WHAT THE TASK ASKS -> Please quote exactly the opening lines of the data, from the first line to the one where "<h2>Hi，look there 👋 </h2>" appears.

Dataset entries
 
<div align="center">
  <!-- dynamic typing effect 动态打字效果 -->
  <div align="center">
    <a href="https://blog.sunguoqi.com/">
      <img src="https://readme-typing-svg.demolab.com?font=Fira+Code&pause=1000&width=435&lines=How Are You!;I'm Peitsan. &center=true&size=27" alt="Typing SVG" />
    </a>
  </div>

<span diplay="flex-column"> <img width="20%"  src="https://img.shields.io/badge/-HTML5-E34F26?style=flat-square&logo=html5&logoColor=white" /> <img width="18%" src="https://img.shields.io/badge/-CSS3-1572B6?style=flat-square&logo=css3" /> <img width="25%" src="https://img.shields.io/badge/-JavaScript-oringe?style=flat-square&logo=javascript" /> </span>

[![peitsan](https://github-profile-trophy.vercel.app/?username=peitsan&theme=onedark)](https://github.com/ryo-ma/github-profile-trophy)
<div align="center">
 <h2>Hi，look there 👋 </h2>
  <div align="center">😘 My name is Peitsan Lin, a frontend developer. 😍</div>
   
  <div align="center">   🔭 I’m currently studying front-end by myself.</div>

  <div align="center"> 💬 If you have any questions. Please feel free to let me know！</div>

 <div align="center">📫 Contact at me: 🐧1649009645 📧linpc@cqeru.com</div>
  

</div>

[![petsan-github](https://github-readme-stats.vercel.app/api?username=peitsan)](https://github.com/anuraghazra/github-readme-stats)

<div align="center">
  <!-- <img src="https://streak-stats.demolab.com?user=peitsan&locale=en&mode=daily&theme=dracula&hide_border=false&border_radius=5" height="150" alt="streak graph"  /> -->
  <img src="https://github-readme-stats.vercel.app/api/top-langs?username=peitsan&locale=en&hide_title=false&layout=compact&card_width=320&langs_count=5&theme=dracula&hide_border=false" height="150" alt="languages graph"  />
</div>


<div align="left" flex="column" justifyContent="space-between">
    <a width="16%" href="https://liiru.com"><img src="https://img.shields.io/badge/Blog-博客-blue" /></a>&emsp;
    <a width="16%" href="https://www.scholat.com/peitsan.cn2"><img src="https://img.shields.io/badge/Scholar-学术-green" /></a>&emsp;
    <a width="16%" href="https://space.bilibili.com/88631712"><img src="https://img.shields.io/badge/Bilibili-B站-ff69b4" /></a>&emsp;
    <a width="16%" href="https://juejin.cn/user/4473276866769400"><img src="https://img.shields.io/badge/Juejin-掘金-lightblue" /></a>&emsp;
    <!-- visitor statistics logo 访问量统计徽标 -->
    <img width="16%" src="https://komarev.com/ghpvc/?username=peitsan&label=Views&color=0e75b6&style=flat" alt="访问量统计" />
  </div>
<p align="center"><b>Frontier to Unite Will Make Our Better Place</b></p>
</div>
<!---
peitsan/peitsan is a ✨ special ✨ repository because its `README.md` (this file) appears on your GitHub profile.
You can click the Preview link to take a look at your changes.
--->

SOLUTION TO THIS EXERCISE ->
<div align="center">
  <!-- dynamic typing effect 动态打字效果 -->
  <div align="center">
    <a href="https://blog.sunguoqi.com/">
      <img src="https://readme-typing-svg.demolab.com?font=Fira+Code&pause=1000&width=435&lines=How Are You!;I'm Peitsan. &center=true&size=27" alt="Typing SVG" />
    </a>
  </div>

<span diplay="flex-column"> <img width="20%"  src="https://img.shields.io/badge/-HTML5-E34F26?style=flat-square&logo=html5&logoColor=white" /> <img width="18%" src="https://img.shields.io/badge/-CSS3-1572B6?style=flat-square&logo=css3" /> <img width="25%" src="https://img.shields.io/badge/-JavaScript-oringe?style=flat-square&logo=javascript" /> </span>

[![peitsan](https://github-profile-trophy.vercel.app/?username=peitsan&theme=onedark)](https://github.com/ryo-ma/github-profile-trophy)
<div align="center">
 <h2>Hi，look there 👋 </h2>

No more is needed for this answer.